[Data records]
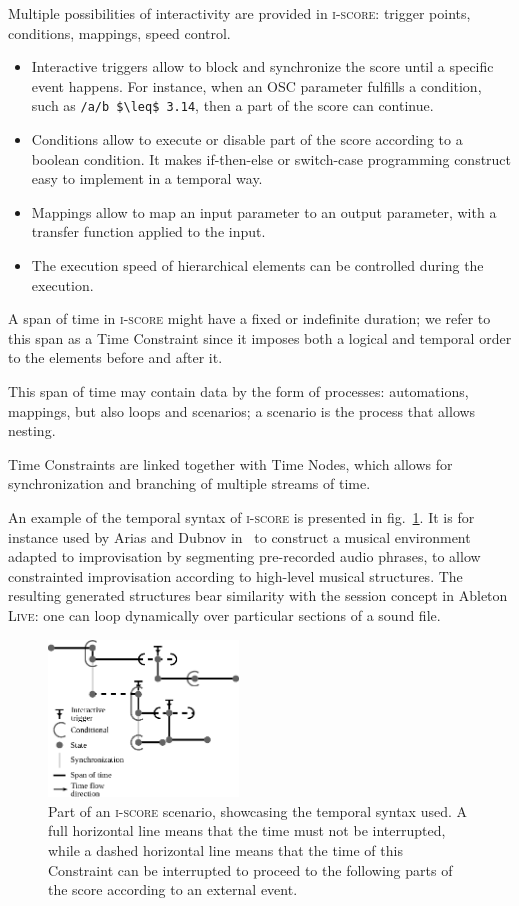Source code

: \documentclass{article}
\newcommand*{\iscore}{\textsc{i-score}\xspace}
\newcommand*{\abletonlive}{Ableton \textsc{Live}\xspace}
\begin{document}
Multiple possibilities of interactivity are provided in \iscore: trigger points, conditions, 
mappings, speed control.
\begin{itemize}
    \item Interactive triggers allow to block and synchronize the score until a specific event happens.
    For instance, when an OSC parameter fulfills a condition, such as  \lstinline[mathescape]!/a/b $\leq$ 3.14!, then 
    a part of the score can continue.
    \item Conditions allow to execute or disable part of the score according to a boolean condition.
    It makes if-then-else or switch-case programming construct easy to implement in a temporal way.
    \item Mappings allow to map an input parameter to an output parameter, with a transfer function applied to the input.
    \item The execution speed of hierarchical elements can be controlled during the execution.
\end{itemize}

A span of time in \iscore might have a fixed or indefinite duration;
we refer to this span as a Time Constraint since it imposes both a logical and temporal order to the elements before and after it.
 
This span of time may contain data by the form of processes: automations, mappings, but also loops and scenarios; a scenario is the process that allows nesting. 

Time Constraints are linked together with Time Nodes, which allows for synchronization and branching of multiple streams of time.

An example of the temporal syntax of \iscore is presented in fig.~\ref{fig.iscore-example}.
It is for instance used by Arias and Dubnov in~\cite{Arias:VMO-Score} to construct a musical environment adapted to improvisation by segmenting pre-recorded audio phrases, to allow constrainted improvisation according to high-level musical structures.
The resulting generated structures bear similarity with the session concept in \abletonlive: one can loop dynamically over particular sections of a sound file. 

\begin{figure}
	\centering
	\includegraphics[width=0.45\textwidth]{figures/iscore-example.eps}
	\caption{Part of an \iscore scenario, showcasing the temporal syntax used. 
		A full horizontal line means that the time must not be interrupted, 
		while a dashed horizontal line means that the time of this Constraint can be interrupted to proceed 
		to the following parts of the score according to an external event.}
	\label{fig.iscore-example}
\end{figure}
\end{document}
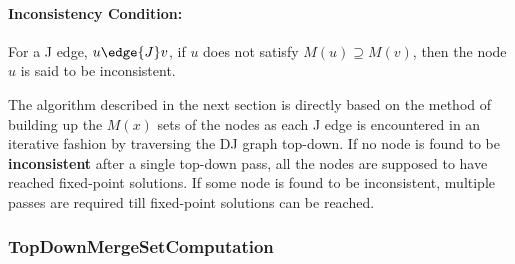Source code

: \paragraph{Inconsistency Condition:}

For a J edge, $u \edge{J} v$, if $u$ does not satisfy
$M(u)\supseteq M(v)$, then the node $u$ is said to be inconsistent. 

The algorithm described in the next section is directly based on the method of building
up the $M(x)$ sets of the nodes as each J edge is encountered in an iterative fashion by
traversing the DJ graph top-down. If no node is found to be {\bf inconsistent} after a single 
top-down pass, all the nodes are supposed to have reached fixed-point solutions. If some node
is found to be inconsistent, multiple passes are required till fixed-point solutions can be
reached.


\subsubsection{TopDownMergeSetComputation}

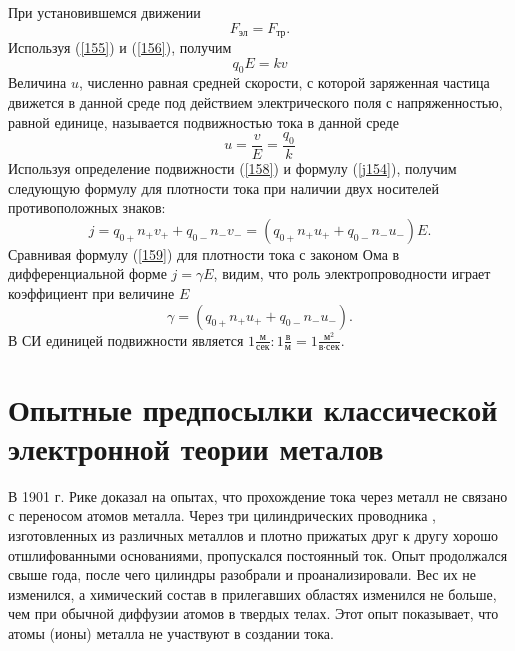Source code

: \documentclass[a4paper,10pt]{book}
\begin{document}
При установившемся движении 
\begin{equation*}
 F_\text{эл} = F_\text{тр}.
\end{equation*}
Используя (\ref{155}) и (\ref{156}), получим 
\begin{equation}\label{157}
 q_0E = kv
\end{equation}
Величина $u$, численно равная средней скорости, с которой заряженная частица движется в данной среде под действием электрического поля с 
напряженностью, равной единице, называется подвижностью тока в данной среде 
\begin{equation}\label{158}
 u = \frac{v}{E} = \frac{q_0}{k}
\end{equation}
Используя определение подвижности (\ref{158}) и формулу (\ref{j154}), получим следующую формулу для плотности тока при наличии двух носителей
противоположных знаков:
\begin{equation}\label{159}
 j = q_{0+}n_+v_+ + q_{0-}n_-v_- = (q_{0+}n_+u_+ + q_{0-}n_-u_-)E.
\end{equation}
Сравнивая формулу (\ref{159}) для плотности тока с законом Ома в дифференциальной форме $j = \gamma E$, видим, что роль электропроводности играет
коэффициент при величине $E$
\begin{equation}\label{1510}
 \gamma = (q_{0+}n_+u_+ + q_{0-}n_-u_-).
\end{equation}
В СИ единицей подвижности является $1\frac{\text{м}}{\text{сек}}:1\frac{\text{в}}{\text{м}} = 1\frac{\text{м}^2}{\text{в}\cdot\text{сек}}$.
\section{Опытные предпосылки классической электронной теории металов}
В 1901 г. Рике доказал на опытах, что прохождение тока через металл не связано с переносом атомов металла. Через три цилиндрических проводника
, изготовленных из различных металлов и плотно прижатых друг к другу хорошо отшлифованными основаниями, пропускался постоянный ток. Опыт продолжался
свыше года, после чего цилиндры разобрали и проанализировали. Вес их не изменился, а химический состав в прилегавших областях изменился не больше, чем 
при обычной диффузии атомов в твердых телах. Этот опыт показывает, что атомы (ионы) металла не участвуют в создании тока.
\end{document}
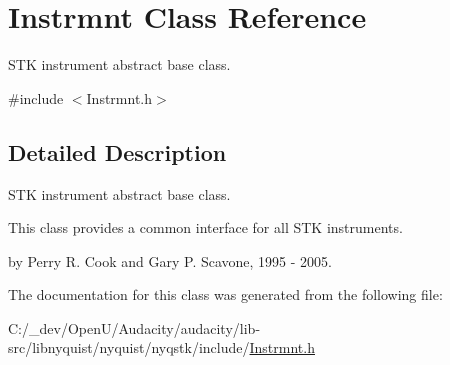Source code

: \hypertarget{class_instrmnt}{}\section{Instrmnt Class Reference}
\label{class_instrmnt}


S\+TK instrument abstract base class.  




{\ttfamily \#include $<$Instrmnt.\+h$>$}



\subsection{Detailed Description}
S\+TK instrument abstract base class. 

This class provides a common interface for all S\+TK instruments.

by Perry R. Cook and Gary P. Scavone, 1995 -\/ 2005. 

The documentation for this class was generated from the following file\+:\begin{DoxyCompactItemize}
\item 
C\+:/\+\_\+dev/\+Open\+U/\+Audacity/audacity/lib-\/src/libnyquist/nyquist/nyqstk/include/\hyperlink{_instrmnt_8h}{Instrmnt.\+h}\end{DoxyCompactItemize}

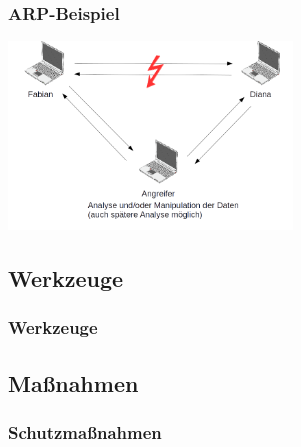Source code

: \documentclass{beamer}
\begin{document}
	   	\begin{frame}
	   		\frametitle{ARP-Beispiel}
	   		\includegraphics[height=5.0cm]{ARP-Tabelle-manipuliert_1.png}
	   	\end{frame}
    	
    	\subsection*{Werkzeuge}
		\begin{frame}
        	\frametitle{Werkzeuge}
                       	
    	\end{frame}
    	\subsection*{Maßnahmen}
		\begin{frame}
        	\frametitle{Schutzmaßnahmen}
                       	
    	\end{frame}    
\end{document}

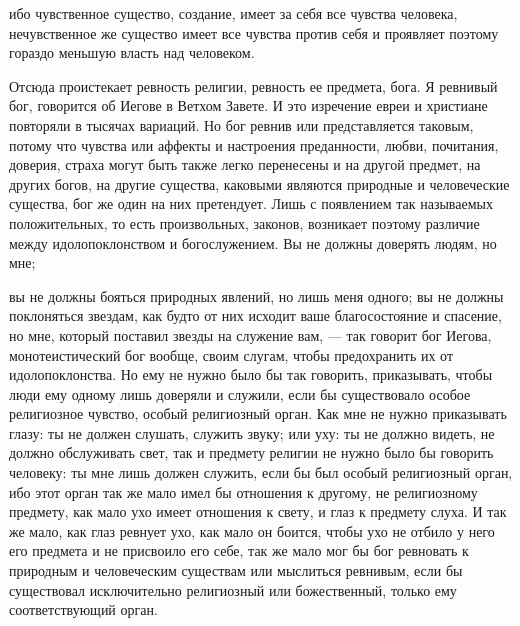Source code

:\documentclass[12pt]{article}
\begin{document}
ибо чувственное существо, создание, имеет за себя все чувства человека, нечувственное же существо имеет все чувства против себя и проявляет поэтому гораздо меньшую власть над человеком. 

Отсюда проистекает ревность религии, ревность ее предмета, бога. Я ревнивый бог, говорится об Иегове в Ветхом Завете. И это изречение евреи и христиане повторяли в тысячах вариаций. Но бог ревнив или представляется таковым, потому что чувства или аффекты и настроения преданности, любви, почитания, доверия, страха могут быть также легко перенесены и на другой предмет, на других богов, на другие существа, каковыми являются природные и человеческие существа, бог же один на них претендует. Лишь с появлением так называемых положительных, то есть произвольных, законов, возникает поэтому различие между идолопоклонством и богослужением. Вы не должны доверять людям, но мне; 

вы не должны бояться природных явлений, но лишь меня одного; вы не должны поклоняться звездам, как будто от них исходит ваше благосостояние и спасение, но мне, который поставил звезды на служение вам, --- так говорит бог Иегова, монотеистический бог вообще, своим слугам, чтобы предохранить их от идолопоклонства. Но ему не нужно было бы так говорить, приказывать, чтобы люди ему одному лишь доверяли и служили, если бы существовало особое религиозное чувство, особый религиозный орган. Как мне не нужно приказывать глазу: ты не должен слушать, служить звуку; или уху: ты не должно видеть, не должно обслуживать свет, так и предмету религии не нужно было бы говорить человеку: ты мне лишь должен служить, если бы был особый религиозный орган, ибо этот орган так же мало имел бы отношения к другому, не религиозному предмету, как мало ухо имеет отношения к свету, и глаз к предмету слуха. И так же мало, как глаз ревнует ухо, как мало он боится, чтобы ухо не отбило у него его предмета и не присвоило его себе, так же мало мог бы бог ревновать к природным и человеческим существам или мыслиться ревнивым, если бы существовал исключительно религиозный или божественный, только ему соответствующий орган. 
\end{document}
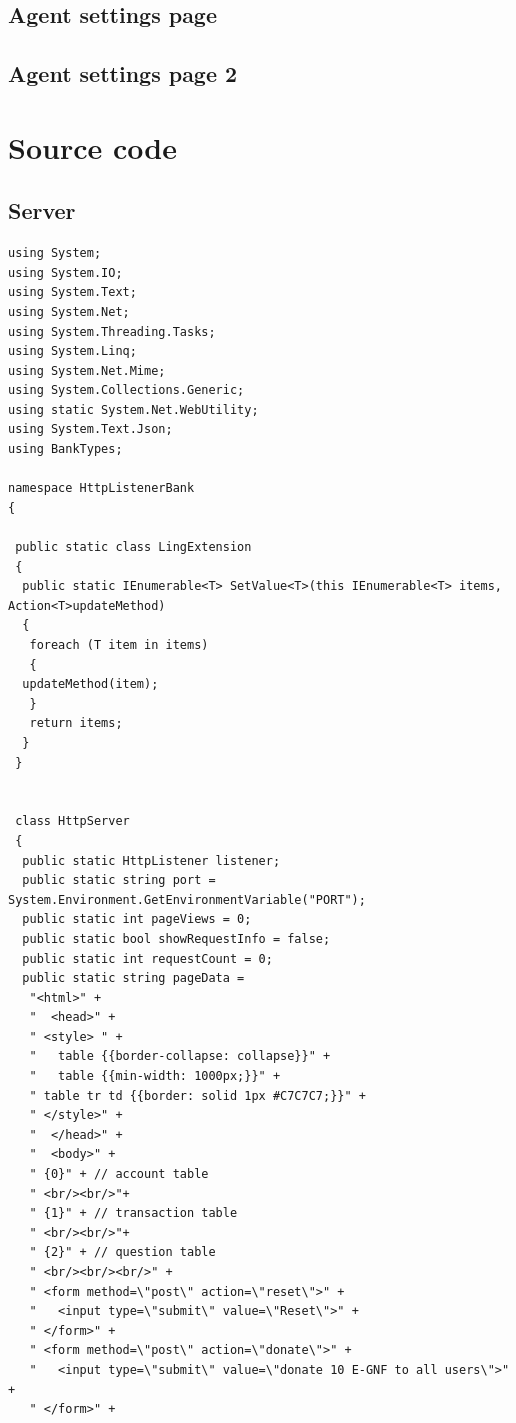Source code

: \documentclass[11pt, a4paper]{article}
\begin{document}
\begin{appendices}

\subsection{Agent settings page} %
\label{sub:agent_settings_page}


\subsection{Agent settings page 2} %
\label{sub:agent_settings_page_2}


\section{Source code}
\subsection{Server} %
\label{sub:server}
\begin{lstlisting}
using System;
using System.IO;
using System.Text;
using System.Net;
using System.Threading.Tasks;
using System.Linq;
using System.Net.Mime;
using System.Collections.Generic;
using static System.Net.WebUtility;
using System.Text.Json;
using BankTypes;

namespace HttpListenerBank
{

 public static class LingExtension
 {
  public static IEnumerable<T> SetValue<T>(this IEnumerable<T> items, Action<T>updateMethod)
  {
   foreach (T item in items)
   {
  updateMethod(item);
   }
   return items;
  }
 }


 class HttpServer
 {
  public static HttpListener listener;
  public static string port = System.Environment.GetEnvironmentVariable("PORT");
  public static int pageViews = 0;
  public static bool showRequestInfo = false;
  public static int requestCount = 0;
  public static string pageData =
   "<html>" +
   "  <head>" +
   " <style> " +
   "   table {{border-collapse: collapse}}" +
   "   table {{min-width: 1000px;}}" +
   " table tr td {{border: solid 1px #C7C7C7;}}" +
   " </style>" +
   "  </head>" +
   "  <body>" +
   " {0}" + // account table
   " <br/><br/>"+
   " {1}" + // transaction table
   " <br/><br/>"+
   " {2}" + // question table
   " <br/><br/><br/>" +
   " <form method=\"post\" action=\"reset\">" +
   "   <input type=\"submit\" value=\"Reset\">" +
   " </form>" +
   " <form method=\"post\" action=\"donate\">" +
   "   <input type=\"submit\" value=\"donate 10 E-GNF to all users\">" +
   " </form>" +


\end{lstlisting}
\end{appendices}
\end{document}
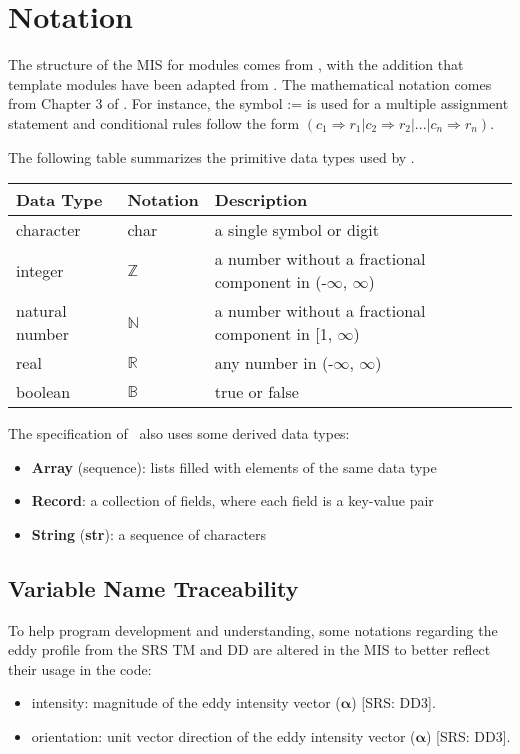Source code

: \documentclass[12pt, titlepage]{article}
\begin{document}
\section{Notation}


The structure of the MIS for modules comes from \citet{HoffmanAndStrooper1995},
with the addition that template modules have been adapted from
\cite{GhezziEtAl2003}.  The mathematical notation comes from Chapter 3 of
\citet{HoffmanAndStrooper1995}.  For instance, the symbol := is used for a
multiple assignment statement and conditional rules follow the form $(c_1
\Rightarrow r_1 | c_2 \Rightarrow r_2 | ... | c_n \Rightarrow r_n )$.

The following table summarizes the primitive data types used by \progname. 

\begin{center}
\renewcommand{\arraystretch}{1.2}
\noindent 
\begin{tabular}{l l p{7.5cm}} 
\toprule 
\textbf{Data Type} & \textbf{Notation} & \textbf{Description}\\ 
\midrule
character & char & a single symbol or digit\\
integer & $\mathbb{Z}$ & a number without a fractional component in (-$\infty$, $\infty$) \\
natural number & $\mathbb{N}$ & a number without a fractional component in [1, $\infty$) \\
real & $\mathbb{R}$ & any number in (-$\infty$, $\infty$)\\
boolean & $\mathbb{B}$ & true or false \\
\bottomrule
\end{tabular} 
\end{center}

\noindent
The specification of \progname \ also uses some derived data types: 
\begin{itemize}
  \item \textbf{Array} (sequence): lists filled with elements of the same data type
  \item \textbf{Record}: a collection of fields, where each field is a key-value pair
  \item \textbf{String} (\textbf{str}): a sequence of characters 
\end{itemize}

\subsection{Variable Name Traceability}
To help program development and understanding, some notations regarding the eddy profile from the SRS TM and DD are altered in the MIS to better reflect their usage in the code:
\begin{itemize}
  \item intensity: magnitude of the eddy intensity vector ($\boldsymbol{\alpha}$) [SRS: DD3].
  \item orientation: unit vector direction of the eddy intensity vector ($\boldsymbol{\alpha}$) [SRS: DD3].
\end{itemize}
\end{document}
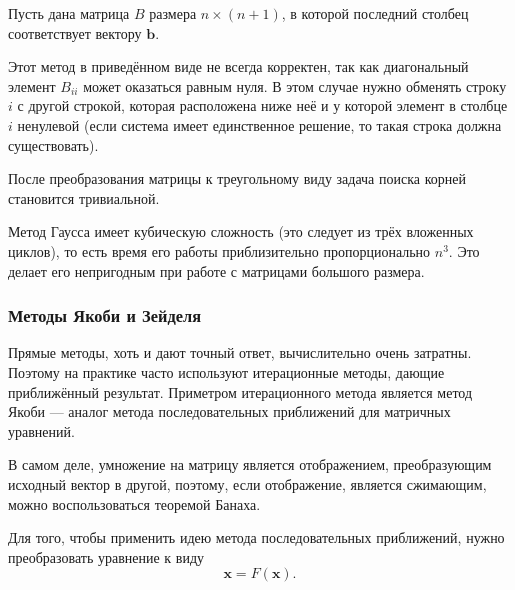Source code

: Пусть дана матрица $B$ размера $n\times(n+1)$, в которой последний
столбец соответствует вектору $\mathbf{b}$.


Этот метод в приведённом виде не всегда корректен, так как диагональный
элемент $B_{ii}$ может оказаться равным нуля. В этом случае нужно
обменять строку $i$ с другой строкой, которая расположена ниже неё
и у которой элемент в столбце $i$ ненулевой (если система имеет единственное
решение, то такая строка должна существовать).

После преобразования матрицы к треугольному виду задача поиска корней
становится тривиальной.

Метод Гаусса имеет кубическую сложность (это следует из трёх вложенных
циклов), то есть время его работы приблизительно пропорционально $n^{3}$.
Это делает его непригодным при работе с матрицами большого размера.


\subsubsection{Методы Якоби и Зейделя}

Прямые методы, хоть и дают точный ответ, вычислительно очень затратны.
Поэтому на практике часто используют итерационные методы, дающие приближённый
результат. Приметром итерационного метода является метод Якоби — аналог
метода последовательных приближений для матричных уравнений.

В самом деле, умножение на матрицу является отображением, преобразующим
исходный вектор в другой, поэтому, если отображение, является сжимающим,
можно воспользоваться теоремой Банаха.

Для того, чтобы применить идею метода последовательных приближений,
нужно преобразовать уравнение к виду
\[
\mathbf{x}=F(\mathbf{x}).
\]


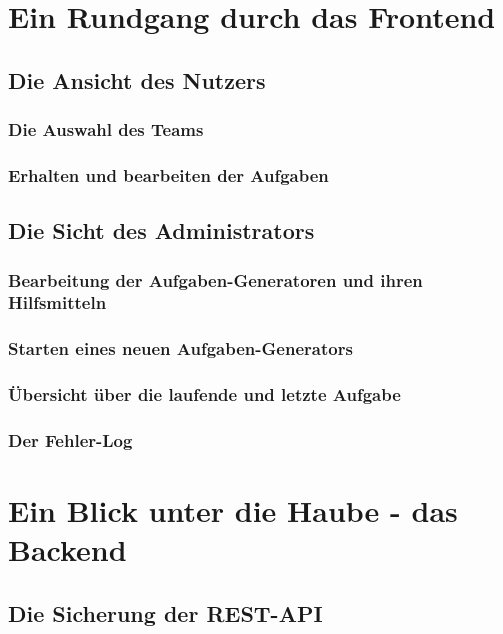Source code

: \chapter{Ein Rundgang durch das Frontend}





\section{Die Ansicht des Nutzers}


\subsection{Die Auswahl des Teams}

\subsection{Erhalten und bearbeiten der Aufgaben}



\section{Die Sicht des Administrators}
\subsection{Bearbeitung der Aufgaben-Generatoren und ihren Hilfsmitteln}
\subsection{Starten eines neuen Aufgaben-Generators}
\subsection{Übersicht über die laufende und letzte Aufgabe}
\subsection{Der Fehler-Log}




\chapter{Ein Blick unter die Haube - das Backend}

\section{Die Sicherung der REST-API}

(Exercise brief): From the records above, give again exactly the lines running from the line with "with the addition" to the line with "c_n \Rightarrow r_n )$.", inclusive.

(Solved problem):
with the addition that template modules have been adapted from
\cite{GhezziEtAl2003}.  The mathematical notation comes from Chapter 3 of
\citet{HoffmanAndStrooper1995}.  For instance, the symbol := is used for a
multiple assignment statement and conditional rules follow the form $(c_1
\Rightarrow r_1 | c_2 \Rightarrow r_2 | ... | c_n \Rightarrow r_n )$.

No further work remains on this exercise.